Work instruction → Return a copy of each line in the listing that includes the word "enumerate".

Supplied data →
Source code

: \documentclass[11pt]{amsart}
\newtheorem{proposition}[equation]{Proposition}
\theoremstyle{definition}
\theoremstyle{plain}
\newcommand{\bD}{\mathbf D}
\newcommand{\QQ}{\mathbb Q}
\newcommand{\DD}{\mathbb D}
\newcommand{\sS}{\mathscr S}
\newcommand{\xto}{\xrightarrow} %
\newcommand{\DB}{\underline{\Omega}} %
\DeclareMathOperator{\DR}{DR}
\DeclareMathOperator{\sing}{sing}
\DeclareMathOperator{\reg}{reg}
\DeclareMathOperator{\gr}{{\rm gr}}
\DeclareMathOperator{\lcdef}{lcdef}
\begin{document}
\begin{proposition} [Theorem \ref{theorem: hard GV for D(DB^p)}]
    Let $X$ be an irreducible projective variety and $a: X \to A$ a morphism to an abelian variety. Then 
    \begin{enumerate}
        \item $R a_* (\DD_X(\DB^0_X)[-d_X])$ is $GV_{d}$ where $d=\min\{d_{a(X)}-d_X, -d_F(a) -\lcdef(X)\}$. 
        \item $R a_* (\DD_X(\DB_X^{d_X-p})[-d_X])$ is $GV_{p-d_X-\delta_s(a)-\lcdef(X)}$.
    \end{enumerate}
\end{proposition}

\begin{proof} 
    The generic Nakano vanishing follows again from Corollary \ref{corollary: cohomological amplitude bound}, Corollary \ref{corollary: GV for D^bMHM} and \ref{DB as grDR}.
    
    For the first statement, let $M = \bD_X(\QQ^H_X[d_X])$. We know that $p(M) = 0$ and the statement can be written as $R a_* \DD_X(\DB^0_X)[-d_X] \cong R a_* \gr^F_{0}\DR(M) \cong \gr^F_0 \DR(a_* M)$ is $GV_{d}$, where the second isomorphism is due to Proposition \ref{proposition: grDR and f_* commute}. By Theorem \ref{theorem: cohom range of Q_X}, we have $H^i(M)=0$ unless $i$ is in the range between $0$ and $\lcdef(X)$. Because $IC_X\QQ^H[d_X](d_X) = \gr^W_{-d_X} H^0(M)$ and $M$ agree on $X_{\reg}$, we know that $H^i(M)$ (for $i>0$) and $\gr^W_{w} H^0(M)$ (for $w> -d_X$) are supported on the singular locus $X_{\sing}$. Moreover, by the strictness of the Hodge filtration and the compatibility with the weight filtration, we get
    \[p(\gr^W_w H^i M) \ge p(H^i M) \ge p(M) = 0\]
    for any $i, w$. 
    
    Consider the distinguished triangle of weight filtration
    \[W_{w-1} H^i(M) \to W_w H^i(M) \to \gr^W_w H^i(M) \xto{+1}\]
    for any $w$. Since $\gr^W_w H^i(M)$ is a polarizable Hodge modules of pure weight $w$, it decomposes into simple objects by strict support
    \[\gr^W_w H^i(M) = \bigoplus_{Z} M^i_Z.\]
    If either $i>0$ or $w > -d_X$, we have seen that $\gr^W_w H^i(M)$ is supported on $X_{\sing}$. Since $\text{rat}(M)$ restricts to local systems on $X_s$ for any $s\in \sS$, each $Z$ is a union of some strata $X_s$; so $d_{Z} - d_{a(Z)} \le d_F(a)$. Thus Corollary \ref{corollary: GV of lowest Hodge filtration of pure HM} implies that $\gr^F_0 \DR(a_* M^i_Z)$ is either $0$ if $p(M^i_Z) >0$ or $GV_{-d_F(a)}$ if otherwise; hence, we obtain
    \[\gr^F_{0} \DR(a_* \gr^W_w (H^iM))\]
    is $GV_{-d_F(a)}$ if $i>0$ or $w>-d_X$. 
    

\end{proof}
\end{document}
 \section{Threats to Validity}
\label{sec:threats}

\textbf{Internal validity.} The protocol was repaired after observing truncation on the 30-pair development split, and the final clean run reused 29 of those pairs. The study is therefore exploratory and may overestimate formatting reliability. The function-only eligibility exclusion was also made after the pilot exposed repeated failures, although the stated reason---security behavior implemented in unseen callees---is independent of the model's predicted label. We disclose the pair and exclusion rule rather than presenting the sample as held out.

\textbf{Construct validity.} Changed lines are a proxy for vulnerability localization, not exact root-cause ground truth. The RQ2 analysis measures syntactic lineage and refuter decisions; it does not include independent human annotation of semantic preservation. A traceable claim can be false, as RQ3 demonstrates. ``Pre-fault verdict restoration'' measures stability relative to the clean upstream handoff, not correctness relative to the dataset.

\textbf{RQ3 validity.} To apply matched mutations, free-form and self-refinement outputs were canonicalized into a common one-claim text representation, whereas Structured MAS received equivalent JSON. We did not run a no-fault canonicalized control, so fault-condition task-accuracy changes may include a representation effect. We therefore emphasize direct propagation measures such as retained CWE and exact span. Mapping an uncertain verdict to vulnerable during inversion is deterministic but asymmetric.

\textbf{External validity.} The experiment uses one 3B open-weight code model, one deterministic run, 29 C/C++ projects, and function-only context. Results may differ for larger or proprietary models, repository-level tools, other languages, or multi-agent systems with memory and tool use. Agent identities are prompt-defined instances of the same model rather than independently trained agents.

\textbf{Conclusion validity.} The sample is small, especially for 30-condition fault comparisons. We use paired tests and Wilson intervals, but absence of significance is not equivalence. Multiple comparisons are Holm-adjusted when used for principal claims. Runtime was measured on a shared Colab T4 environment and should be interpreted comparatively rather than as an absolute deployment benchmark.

==

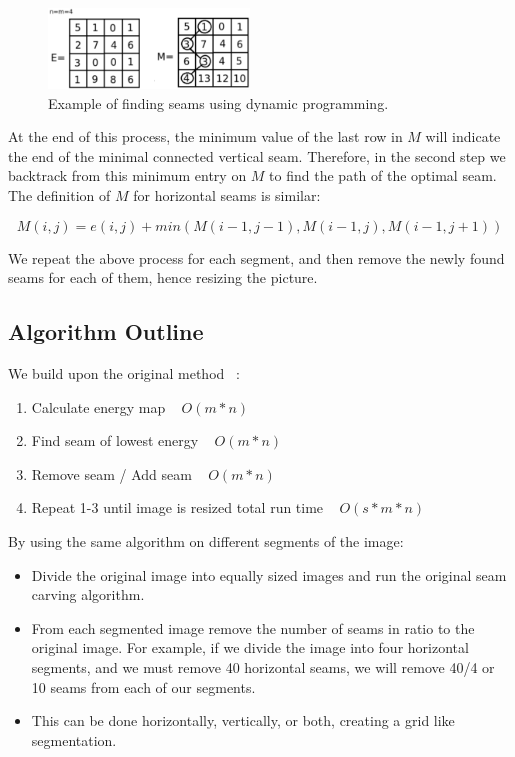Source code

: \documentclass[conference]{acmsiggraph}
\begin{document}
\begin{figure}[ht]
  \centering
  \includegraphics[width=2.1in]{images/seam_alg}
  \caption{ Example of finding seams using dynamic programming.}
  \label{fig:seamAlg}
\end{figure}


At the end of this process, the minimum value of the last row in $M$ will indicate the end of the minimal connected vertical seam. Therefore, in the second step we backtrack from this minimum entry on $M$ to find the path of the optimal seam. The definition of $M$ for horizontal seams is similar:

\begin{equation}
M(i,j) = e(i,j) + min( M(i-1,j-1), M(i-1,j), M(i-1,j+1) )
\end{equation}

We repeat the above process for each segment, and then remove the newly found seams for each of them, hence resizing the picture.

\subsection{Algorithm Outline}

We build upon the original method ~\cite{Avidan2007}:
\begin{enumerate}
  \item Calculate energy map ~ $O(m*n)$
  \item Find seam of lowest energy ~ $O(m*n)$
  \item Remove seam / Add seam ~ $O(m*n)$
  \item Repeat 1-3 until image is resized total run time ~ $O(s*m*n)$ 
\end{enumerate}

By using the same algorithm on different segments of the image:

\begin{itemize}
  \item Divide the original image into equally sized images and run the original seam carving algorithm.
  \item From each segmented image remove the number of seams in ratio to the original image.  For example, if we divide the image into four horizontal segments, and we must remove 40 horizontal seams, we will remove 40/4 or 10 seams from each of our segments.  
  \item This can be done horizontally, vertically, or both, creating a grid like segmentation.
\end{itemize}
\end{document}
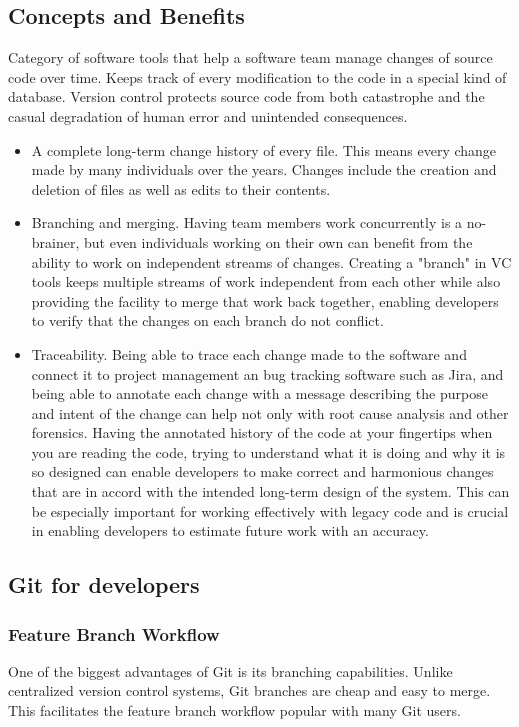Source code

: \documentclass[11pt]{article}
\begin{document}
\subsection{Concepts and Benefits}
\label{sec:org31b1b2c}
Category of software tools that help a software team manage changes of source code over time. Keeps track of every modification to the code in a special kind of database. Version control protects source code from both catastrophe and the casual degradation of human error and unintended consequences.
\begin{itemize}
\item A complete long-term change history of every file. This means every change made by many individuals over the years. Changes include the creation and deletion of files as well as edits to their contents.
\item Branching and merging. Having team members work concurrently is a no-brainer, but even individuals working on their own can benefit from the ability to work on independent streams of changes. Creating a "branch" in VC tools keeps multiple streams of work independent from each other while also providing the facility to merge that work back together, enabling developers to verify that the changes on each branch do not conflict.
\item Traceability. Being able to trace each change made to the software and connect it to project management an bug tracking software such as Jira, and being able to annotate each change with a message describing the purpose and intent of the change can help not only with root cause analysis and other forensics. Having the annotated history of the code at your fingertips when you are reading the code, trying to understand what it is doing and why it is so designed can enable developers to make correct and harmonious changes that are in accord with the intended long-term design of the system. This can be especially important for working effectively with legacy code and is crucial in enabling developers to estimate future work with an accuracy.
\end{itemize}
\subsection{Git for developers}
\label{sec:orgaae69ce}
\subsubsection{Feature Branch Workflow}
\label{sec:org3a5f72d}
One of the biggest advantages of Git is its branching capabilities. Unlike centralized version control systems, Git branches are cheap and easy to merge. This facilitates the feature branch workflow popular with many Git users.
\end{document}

The completed task →
    \begin{enumerate}
    \end{enumerate}
\begin{enumerate}
\end{enumerate}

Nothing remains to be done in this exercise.